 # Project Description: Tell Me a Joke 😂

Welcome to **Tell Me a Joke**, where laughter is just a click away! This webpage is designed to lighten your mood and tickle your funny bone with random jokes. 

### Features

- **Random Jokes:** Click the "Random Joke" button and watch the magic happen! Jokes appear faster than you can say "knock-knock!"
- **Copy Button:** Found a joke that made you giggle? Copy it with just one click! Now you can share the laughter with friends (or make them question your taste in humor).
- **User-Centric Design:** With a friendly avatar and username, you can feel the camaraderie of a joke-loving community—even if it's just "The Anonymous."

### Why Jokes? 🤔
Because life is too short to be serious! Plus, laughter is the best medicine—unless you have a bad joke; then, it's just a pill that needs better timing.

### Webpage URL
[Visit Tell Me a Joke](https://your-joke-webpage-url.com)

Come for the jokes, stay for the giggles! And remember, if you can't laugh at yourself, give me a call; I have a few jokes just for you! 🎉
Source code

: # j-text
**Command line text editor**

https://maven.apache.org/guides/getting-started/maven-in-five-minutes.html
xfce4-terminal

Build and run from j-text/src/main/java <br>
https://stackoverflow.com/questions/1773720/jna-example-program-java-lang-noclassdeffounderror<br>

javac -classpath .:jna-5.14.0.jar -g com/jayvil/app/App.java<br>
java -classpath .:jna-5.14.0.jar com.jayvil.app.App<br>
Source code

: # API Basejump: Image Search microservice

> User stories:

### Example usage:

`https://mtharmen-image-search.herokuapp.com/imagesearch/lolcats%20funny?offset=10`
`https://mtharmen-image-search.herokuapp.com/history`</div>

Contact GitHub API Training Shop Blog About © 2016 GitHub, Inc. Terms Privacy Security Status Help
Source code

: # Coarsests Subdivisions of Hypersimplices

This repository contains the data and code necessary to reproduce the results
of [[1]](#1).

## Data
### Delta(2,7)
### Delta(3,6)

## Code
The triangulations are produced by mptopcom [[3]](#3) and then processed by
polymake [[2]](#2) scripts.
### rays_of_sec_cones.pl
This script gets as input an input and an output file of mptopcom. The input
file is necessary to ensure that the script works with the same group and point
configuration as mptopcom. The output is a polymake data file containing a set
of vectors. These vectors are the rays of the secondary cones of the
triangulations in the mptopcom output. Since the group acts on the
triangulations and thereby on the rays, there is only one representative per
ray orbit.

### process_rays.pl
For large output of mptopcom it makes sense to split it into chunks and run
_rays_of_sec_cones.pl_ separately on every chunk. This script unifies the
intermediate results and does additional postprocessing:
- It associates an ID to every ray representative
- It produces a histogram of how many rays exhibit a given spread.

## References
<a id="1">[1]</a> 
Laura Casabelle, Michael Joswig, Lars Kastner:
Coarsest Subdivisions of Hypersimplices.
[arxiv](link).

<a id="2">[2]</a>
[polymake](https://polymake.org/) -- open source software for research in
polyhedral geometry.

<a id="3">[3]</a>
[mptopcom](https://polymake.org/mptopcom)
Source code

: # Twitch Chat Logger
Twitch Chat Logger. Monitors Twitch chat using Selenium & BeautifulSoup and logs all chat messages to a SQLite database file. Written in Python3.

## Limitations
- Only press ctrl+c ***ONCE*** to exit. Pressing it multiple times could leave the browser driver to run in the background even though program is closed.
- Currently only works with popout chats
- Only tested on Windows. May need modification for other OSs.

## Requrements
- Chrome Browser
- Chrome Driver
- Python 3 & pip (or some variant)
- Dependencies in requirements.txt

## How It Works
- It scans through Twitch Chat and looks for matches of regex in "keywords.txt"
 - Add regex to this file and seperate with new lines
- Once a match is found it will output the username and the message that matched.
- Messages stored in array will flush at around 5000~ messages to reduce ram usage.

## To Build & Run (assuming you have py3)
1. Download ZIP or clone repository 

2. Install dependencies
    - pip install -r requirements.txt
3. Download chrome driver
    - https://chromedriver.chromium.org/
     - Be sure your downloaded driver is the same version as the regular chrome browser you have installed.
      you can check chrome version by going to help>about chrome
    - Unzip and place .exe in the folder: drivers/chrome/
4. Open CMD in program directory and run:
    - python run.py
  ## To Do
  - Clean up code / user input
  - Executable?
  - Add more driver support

+ + + + +

| TASK REQUIREMENTS |
All records are to be printed again, exactly and completely.

| REPLY |
 # Project Description: Tell Me a Joke 😂

Welcome to **Tell Me a Joke**, where laughter is just a click away! This webpage is designed to lighten your mood and tickle your funny bone with random jokes. 

### Features

- **Random Jokes:** Click the "Random Joke" button and watch the magic happen! Jokes appear faster than you can say "knock-knock!"
- **Copy Button:** Found a joke that made you giggle? Copy it with just one click! Now you can share the laughter with friends (or make them question your taste in humor).
- **User-Centric Design:** With a friendly avatar and username, you can feel the camaraderie of a joke-loving community—even if it's just "The Anonymous."

### Why Jokes? 🤔
Because life is too short to be serious! Plus, laughter is the best medicine—unless you have a bad joke; then, it's just a pill that needs better timing.

### Webpage URL
[Visit Tell Me a Joke](https://your-joke-webpage-url.com)

Come for the jokes, stay for the giggles! And remember, if you can't laugh at yourself, give me a call; I have a few jokes just for you! 🎉
Source code

: # j-text
**Command line text editor**

https://maven.apache.org/guides/getting-started/maven-in-five-minutes.html
xfce4-terminal

Build and run from j-text/src/main/java <br>
https://stackoverflow.com/questions/1773720/jna-example-program-java-lang-noclassdeffounderror<br>

javac -classpath .:jna-5.14.0.jar -g com/jayvil/app/App.java<br>
java -classpath .:jna-5.14.0.jar com.jayvil.app.App<br>
Source code

: # API Basejump: Image Search microservice

> User stories:

### Example usage:

`https://mtharmen-image-search.herokuapp.com/imagesearch/lolcats%20funny?offset=10`
`https://mtharmen-image-search.herokuapp.com/history`</div>

Contact GitHub API Training Shop Blog About © 2016 GitHub, Inc. Terms Privacy Security Status Help
Source code

: # Coarsests Subdivisions of Hypersimplices

This repository contains the data and code necessary to reproduce the results
of [[1]](#1).

## Data
### Delta(2,7)
### Delta(3,6)

## Code
The triangulations are produced by mptopcom [[3]](#3) and then processed by
polymake [[2]](#2) scripts.
### rays_of_sec_cones.pl
This script gets as input an input and an output file of mptopcom. The input
file is necessary to ensure that the script works with the same group and point
configuration as mptopcom. The output is a polymake data file containing a set
of vectors. These vectors are the rays of the secondary cones of the
triangulations in the mptopcom output. Since the group acts on the
triangulations and thereby on the rays, there is only one representative per
ray orbit.

### process_rays.pl
For large output of mptopcom it makes sense to split it into chunks and run
_rays_of_sec_cones.pl_ separately on every chunk. This script unifies the
intermediate results and does additional postprocessing:
- It associates an ID to every ray representative
- It produces a histogram of how many rays exhibit a given spread.

## References
<a id="1">[1]</a> 
Laura Casabelle, Michael Joswig, Lars Kastner:
Coarsest Subdivisions of Hypersimplices.
[arxiv](link).

<a id="2">[2]</a>
[polymake](https://polymake.org/) -- open source software for research in
polyhedral geometry.

<a id="3">[3]</a>
[mptopcom](https://polymake.org/mptopcom)
Source code

: # Twitch Chat Logger
Twitch Chat Logger. Monitors Twitch chat using Selenium & BeautifulSoup and logs all chat messages to a SQLite database file. Written in Python3.

## Limitations
- Only press ctrl+c ***ONCE*** to exit. Pressing it multiple times could leave the browser driver to run in the background even though program is closed.
- Currently only works with popout chats
- Only tested on Windows. May need modification for other OSs.

## Requrements
- Chrome Browser
- Chrome Driver
- Python 3 & pip (or some variant)
- Dependencies in requirements.txt

## How It Works
- It scans through Twitch Chat and looks for matches of regex in "keywords.txt"
 - Add regex to this file and seperate with new lines
- Once a match is found it will output the username and the message that matched.
- Messages stored in array will flush at around 5000~ messages to reduce ram usage.

## To Build & Run (assuming you have py3)
1. Download ZIP or clone repository 

2. Install dependencies
    - pip install -r requirements.txt
3. Download chrome driver
    - https://chromedriver.chromium.org/
     - Be sure your downloaded driver is the same version as the regular chrome browser you have installed.
      you can check chrome version by going to help>about chrome
    - Unzip and place .exe in the folder: drivers/chrome/
4. Open CMD in program directory and run:
    - python run.py
  ## To Do
  - Clean up code / user input
  - Executable?
  - Add more driver support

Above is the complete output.